Difficult sixth album for one of the bravest and most skillfull american female songwriter. No comparison to anybody, just get tris record and dive deep into It. You won’t be disappointed!
Sembra la versione in gonnella di Elvis Costello, Laura Veirs, già sei album dietro le spalle, la vita a macinar chilometri nei pulmini, dischi con titoli che sono lezioni di storia (“years of meteors”, “Carbon Glacier” ed adesso “Saltbreakers”) e un recente contratto con la Nonesuch, marchio “intelligente” della Warner, grazie a una connection con Bill Frisell, per anni suo vicino di casa a Seattle
L’avventura della Veirs viene così a galla, dopo aver gravitato per sei anni in casa Bella Union, la rampante etichetta inglese guidata da Simon Raymonde, ex Cocteau Twins, in un sottobosco accreditato e ricco di soddisfazioni ma i cui numeri - si sa - sono esigui.
Spiegare Laura Veirs con un cognome che pare uscito da Twin Peaks non è cosa facile e lo sticker sul disco che cita Joni Mitchell, Kate Bus e Bjork manda davvero fuori strada.

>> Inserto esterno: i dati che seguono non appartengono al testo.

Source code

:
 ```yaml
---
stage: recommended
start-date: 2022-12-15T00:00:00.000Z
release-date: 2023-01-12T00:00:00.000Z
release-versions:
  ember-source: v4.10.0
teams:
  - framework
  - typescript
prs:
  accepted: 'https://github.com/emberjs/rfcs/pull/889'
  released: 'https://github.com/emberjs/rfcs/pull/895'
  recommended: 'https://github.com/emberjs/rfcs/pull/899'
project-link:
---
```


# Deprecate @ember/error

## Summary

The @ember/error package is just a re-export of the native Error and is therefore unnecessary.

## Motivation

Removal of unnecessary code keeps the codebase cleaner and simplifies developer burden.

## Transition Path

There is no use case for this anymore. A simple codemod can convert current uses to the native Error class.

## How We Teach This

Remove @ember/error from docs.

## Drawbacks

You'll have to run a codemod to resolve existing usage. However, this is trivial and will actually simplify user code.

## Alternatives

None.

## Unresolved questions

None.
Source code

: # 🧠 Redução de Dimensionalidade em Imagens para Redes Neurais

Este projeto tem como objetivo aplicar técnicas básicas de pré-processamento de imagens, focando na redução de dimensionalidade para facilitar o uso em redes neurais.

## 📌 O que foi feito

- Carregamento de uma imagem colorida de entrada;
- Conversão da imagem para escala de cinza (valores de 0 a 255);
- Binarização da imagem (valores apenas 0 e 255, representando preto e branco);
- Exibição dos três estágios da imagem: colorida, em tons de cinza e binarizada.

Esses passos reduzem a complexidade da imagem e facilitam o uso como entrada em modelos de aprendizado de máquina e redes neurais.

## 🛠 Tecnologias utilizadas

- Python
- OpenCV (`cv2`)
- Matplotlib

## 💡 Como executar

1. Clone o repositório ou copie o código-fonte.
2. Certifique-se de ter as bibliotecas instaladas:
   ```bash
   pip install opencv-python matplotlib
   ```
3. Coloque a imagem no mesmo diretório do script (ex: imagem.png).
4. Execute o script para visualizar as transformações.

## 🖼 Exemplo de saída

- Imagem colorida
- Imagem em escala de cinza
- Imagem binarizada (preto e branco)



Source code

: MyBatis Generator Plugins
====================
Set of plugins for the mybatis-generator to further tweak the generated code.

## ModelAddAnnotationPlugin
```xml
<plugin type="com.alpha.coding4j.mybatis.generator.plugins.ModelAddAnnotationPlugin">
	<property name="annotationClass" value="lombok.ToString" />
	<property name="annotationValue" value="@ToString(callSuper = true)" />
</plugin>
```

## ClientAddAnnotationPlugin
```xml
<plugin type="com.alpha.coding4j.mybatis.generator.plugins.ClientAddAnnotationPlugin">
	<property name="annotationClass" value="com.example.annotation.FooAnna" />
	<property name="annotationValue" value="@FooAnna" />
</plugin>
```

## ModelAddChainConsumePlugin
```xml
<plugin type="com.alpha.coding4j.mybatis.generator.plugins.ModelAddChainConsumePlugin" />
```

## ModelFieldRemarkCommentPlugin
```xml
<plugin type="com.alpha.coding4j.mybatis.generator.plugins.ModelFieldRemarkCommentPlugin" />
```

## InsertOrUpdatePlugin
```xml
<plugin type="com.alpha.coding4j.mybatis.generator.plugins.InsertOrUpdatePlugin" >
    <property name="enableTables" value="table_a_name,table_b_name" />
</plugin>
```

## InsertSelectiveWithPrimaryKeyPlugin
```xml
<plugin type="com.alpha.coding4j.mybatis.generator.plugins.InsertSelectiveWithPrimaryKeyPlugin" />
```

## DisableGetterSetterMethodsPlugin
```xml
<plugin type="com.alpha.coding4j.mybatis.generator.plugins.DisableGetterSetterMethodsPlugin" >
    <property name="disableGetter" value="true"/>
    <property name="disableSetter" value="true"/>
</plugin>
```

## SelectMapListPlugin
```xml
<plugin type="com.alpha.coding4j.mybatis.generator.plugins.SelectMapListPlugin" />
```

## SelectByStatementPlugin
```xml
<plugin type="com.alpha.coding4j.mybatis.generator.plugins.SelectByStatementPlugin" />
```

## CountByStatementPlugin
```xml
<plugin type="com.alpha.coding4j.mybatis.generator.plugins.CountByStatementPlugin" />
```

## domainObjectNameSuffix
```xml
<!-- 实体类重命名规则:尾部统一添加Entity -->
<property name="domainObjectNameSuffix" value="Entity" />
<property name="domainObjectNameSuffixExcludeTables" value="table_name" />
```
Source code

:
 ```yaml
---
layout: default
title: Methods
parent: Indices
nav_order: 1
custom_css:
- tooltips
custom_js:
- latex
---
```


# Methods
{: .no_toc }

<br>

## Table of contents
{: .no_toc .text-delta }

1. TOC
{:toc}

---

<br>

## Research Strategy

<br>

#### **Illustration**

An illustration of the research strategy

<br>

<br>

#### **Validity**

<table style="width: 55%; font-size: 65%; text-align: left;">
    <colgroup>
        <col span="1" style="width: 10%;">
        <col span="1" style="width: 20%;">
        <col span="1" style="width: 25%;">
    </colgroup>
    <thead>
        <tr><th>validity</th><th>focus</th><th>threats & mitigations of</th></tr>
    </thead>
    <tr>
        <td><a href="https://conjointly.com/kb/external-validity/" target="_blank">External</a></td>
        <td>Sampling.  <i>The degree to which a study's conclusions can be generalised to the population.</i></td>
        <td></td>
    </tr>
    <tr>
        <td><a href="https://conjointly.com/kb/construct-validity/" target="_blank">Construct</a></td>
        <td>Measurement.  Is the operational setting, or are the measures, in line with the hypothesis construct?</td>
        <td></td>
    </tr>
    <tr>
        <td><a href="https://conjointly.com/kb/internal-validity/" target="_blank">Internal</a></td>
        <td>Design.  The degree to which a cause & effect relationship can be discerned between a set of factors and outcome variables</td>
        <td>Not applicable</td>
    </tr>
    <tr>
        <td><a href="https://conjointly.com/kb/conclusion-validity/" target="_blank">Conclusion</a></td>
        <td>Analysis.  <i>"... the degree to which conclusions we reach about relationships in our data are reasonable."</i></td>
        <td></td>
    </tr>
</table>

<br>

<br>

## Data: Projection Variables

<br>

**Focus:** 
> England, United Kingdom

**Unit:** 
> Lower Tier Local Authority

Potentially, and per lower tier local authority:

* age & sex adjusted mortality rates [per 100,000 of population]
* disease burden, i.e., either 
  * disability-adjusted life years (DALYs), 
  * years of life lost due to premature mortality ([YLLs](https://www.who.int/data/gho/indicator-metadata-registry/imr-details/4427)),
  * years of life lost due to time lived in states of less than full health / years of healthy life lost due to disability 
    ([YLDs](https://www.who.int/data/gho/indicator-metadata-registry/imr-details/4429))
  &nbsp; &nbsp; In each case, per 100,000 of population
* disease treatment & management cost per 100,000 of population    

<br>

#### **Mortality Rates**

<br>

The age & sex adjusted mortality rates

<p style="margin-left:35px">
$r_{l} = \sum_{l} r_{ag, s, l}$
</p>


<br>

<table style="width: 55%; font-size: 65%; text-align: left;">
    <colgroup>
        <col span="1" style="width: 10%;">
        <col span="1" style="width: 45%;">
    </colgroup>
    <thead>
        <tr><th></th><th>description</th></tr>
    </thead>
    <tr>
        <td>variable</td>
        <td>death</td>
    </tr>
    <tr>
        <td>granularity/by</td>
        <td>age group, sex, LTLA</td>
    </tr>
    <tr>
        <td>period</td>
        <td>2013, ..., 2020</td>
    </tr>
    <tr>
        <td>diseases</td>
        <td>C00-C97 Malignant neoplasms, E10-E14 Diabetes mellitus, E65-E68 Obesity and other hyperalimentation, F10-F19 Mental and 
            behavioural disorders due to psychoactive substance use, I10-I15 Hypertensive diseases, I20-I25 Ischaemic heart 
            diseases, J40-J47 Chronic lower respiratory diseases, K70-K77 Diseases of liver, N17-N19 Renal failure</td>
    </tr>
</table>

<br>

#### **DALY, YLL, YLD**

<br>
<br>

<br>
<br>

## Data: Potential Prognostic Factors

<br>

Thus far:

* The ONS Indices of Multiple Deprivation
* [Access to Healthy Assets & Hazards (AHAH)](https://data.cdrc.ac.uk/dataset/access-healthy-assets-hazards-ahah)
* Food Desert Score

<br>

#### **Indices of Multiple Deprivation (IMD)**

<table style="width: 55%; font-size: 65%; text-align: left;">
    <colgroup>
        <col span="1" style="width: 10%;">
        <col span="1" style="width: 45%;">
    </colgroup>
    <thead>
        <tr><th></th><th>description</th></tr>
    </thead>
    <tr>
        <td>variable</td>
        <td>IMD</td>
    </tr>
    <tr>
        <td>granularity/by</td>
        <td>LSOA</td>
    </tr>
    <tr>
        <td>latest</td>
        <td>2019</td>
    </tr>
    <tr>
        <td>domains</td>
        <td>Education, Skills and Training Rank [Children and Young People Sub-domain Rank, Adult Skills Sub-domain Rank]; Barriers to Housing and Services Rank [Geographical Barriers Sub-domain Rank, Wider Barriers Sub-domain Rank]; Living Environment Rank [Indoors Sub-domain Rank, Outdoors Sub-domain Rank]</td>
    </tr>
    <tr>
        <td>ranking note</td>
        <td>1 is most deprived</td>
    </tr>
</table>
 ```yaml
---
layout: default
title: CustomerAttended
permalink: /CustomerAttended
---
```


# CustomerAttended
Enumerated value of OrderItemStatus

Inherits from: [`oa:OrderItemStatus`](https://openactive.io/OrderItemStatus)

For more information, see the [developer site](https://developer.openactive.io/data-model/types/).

A 33 anni, la figlia di un geologo e di un biologo marino la cui idea della vacanza perfetta era campeggiare nel perduto ovest, dimostra spessore e piace l’attenzione dei testi e del rigore rappresentativo come nell’iniziale “Pink Light”, sorretti da una forte capacità melodica che allontana lo spettro della monotonia. “Saltbreakers” è infatti un disco arrangiato con gusto e stile, senza strafare, un mix elettracustico che niente ha a che fare con il tono da bambina saccente che la Veirs pare avere in foto. “Saltbreakers” è un disco da ascoltare tutto quantomeno per imbattersi nella radiofonica “Wondering kind“ dall‘incedere sicuro e dai contrappunti non scontati e “In The Country“, registrata a Nashville nel minuscolo studio rurale di proprietà di Johnny e June Cash, in cui svetta il Cedar Hill Gospel Choir e che potrebbe essere uscita dall‘ultimo disco di Howie Gelb, “‘snow Angel“.
Laura Veirs vive oggi la grande occasione e vale la pena ascoltarla, “Saltbreakers” potrà suonare un po’ ostico a quanti sono abituati alla solita proposta indie. Qui siamo davanti a un disco maturo ed autorevole. Entrando però nel mondo di Laura sarà difficile non restare affascinati dal suo talento e dalla sua arte sinuosa e accattivante. Produce Tucker Martine, già produttore del disco di Jesse Sykes.